アップルのAI、「Apple Intelligence」がiPhoneやMacを変える! 「WWDC24」特集 第19回
アップルWWDCで明かされたのは「パーソナルインテリジェンス」への挑戦だった(西田宗千佳)
2024年06月13日 07時00分更新
アプリをまたいで「履歴」「文脈」「コンテンツ理解」
では、Apple Intelligenceの目指すものはどのように実現され、どこが大きな要素となるのだろうか?それは「アプリをまたいだ履歴と文脈の理解」であり、「アプリ内のデータに関する深い理解」である。

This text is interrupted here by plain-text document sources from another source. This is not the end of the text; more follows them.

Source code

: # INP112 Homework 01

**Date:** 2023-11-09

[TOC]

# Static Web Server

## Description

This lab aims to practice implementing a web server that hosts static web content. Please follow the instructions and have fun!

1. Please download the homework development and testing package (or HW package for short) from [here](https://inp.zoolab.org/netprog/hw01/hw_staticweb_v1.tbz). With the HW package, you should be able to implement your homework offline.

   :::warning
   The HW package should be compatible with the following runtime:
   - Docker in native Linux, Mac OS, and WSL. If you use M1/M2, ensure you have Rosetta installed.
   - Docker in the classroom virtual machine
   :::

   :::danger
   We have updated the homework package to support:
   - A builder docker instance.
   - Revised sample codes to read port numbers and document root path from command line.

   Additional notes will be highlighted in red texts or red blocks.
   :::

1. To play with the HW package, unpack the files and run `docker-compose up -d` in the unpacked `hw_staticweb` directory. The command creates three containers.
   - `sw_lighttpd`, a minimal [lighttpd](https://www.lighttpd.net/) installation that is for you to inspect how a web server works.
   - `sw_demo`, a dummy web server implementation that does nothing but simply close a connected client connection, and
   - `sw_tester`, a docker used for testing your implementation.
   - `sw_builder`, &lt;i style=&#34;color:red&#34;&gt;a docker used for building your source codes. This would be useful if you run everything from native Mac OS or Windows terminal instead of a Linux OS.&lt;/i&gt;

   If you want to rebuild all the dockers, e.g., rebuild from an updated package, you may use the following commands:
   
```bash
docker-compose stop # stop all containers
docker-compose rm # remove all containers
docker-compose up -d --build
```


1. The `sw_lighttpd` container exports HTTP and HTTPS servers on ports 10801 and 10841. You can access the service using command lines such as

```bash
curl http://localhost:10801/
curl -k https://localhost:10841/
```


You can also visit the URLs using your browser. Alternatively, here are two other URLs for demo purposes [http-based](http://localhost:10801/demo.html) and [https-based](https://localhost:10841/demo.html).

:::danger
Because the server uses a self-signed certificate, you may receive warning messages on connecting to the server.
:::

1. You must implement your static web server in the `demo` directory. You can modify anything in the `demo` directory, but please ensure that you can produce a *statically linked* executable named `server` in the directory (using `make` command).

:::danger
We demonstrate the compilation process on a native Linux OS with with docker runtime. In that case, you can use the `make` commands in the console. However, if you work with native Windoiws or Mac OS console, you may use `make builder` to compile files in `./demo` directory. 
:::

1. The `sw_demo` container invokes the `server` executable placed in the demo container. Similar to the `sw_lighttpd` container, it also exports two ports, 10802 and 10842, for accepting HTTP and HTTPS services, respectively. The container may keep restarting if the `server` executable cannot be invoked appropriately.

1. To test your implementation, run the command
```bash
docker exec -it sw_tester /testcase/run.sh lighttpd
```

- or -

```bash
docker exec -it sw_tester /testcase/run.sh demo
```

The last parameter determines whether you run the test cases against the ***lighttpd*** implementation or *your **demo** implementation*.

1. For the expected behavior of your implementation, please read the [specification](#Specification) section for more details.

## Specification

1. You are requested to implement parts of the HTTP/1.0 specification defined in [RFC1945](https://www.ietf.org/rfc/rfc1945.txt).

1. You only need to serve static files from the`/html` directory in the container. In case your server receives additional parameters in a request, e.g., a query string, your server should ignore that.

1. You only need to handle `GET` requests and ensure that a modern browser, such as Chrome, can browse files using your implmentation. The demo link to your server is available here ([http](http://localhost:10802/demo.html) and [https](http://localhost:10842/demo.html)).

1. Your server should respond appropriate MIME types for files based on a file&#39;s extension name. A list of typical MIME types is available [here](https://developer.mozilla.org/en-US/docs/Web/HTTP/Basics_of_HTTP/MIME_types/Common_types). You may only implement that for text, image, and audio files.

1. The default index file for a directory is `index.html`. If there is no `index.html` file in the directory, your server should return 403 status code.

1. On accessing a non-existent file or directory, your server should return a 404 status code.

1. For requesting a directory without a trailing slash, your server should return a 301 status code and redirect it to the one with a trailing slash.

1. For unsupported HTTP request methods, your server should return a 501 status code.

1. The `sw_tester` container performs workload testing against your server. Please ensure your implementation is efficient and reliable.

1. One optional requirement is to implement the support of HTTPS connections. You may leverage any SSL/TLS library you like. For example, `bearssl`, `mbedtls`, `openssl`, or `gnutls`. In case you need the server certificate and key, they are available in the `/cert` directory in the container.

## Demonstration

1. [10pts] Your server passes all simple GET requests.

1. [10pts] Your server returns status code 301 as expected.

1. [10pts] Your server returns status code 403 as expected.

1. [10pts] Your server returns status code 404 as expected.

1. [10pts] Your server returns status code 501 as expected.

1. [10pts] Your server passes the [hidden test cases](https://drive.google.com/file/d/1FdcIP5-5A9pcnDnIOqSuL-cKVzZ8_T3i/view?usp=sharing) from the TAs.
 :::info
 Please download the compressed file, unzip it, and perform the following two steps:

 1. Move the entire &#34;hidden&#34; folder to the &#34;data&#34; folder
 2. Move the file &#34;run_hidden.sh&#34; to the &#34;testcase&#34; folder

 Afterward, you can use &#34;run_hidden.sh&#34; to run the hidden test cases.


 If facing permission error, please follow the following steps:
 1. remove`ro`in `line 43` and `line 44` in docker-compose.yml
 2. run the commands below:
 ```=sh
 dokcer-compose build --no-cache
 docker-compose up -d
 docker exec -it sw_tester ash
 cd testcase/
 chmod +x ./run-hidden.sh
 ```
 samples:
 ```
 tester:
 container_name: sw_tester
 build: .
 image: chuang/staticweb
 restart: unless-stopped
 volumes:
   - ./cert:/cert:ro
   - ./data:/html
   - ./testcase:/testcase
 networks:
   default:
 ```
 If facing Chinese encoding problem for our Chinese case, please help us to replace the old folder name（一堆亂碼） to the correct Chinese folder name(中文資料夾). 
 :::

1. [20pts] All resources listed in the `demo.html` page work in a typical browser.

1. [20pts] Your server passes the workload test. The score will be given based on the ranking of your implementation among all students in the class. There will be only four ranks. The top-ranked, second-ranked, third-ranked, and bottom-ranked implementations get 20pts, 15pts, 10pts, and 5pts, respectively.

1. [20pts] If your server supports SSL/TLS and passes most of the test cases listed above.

Apple Intelligence導入後の新しいSiriでは、次のようなことができる。
「前話してた試合、どの球場でやってるんだっけ?」
「そこまでって、どのくらいかかる?」
「場所を覚えておいて」
人間との会話だったらあたりまえの内容だ。だが機械への指示だとすると、
・どのスポーツの話をしていたのか
・話している球場とはどこを指すのか
・場所を覚えるとは、どのアプリへの記録を指すのか
といった情報が本来は必要だし、それぞれどのアプリで実行するべきかも、指定しなければならない。
だがApple Intelligenceの場合、端末内でのコミュニケーション履歴やアプリの機能から適切な情報を選び、会話が成立している間は「読まねばならない文脈」を抑えて働く。
また、「写真」アプリもおもしろい。アプリ内に蓄積された写真・動画について、なにが写っているのかを全て検索用のインデックスとして生成し、検索対象とするのだ。
だから例えば、「東京に行った時食べたもの」「釣りをしている子ども」のようなふんわりフレーズで検索可能にする。
また動画の場合、サムネイルだけでなく「動画内に含まれるもの」まで検索対象として解析されるため、大量の動画から決定的シーンが含まれるものを見つけられるわけだ。
さらには、写真・動画をまとめる「メモリー」機能の場合、「登山旅行の写真を。〆は2人のセルフィーで」と指定することで、ちゃんとセルフィーで終わるショート動画にまとめ直してくれたりもする。
こうした要素がどのくらいデバイスの使い勝手を変えていくのかは、正直なところ未知数だ。非常におもしろい要素ではあるが、そんなにうまくは働かない可能性もある。
だが少なくとも、「アラームを7時……んー、6時にセットして」という感じで言い淀んだ場合でも、ちゃんと人間と同じように「6時にセット」してくれるようだ。「6時と7時の2つセットされる」のでも、「7時にセットされる」のでもない。
この時点で、今までとは違う世界に入りつつあると感じないだろうか。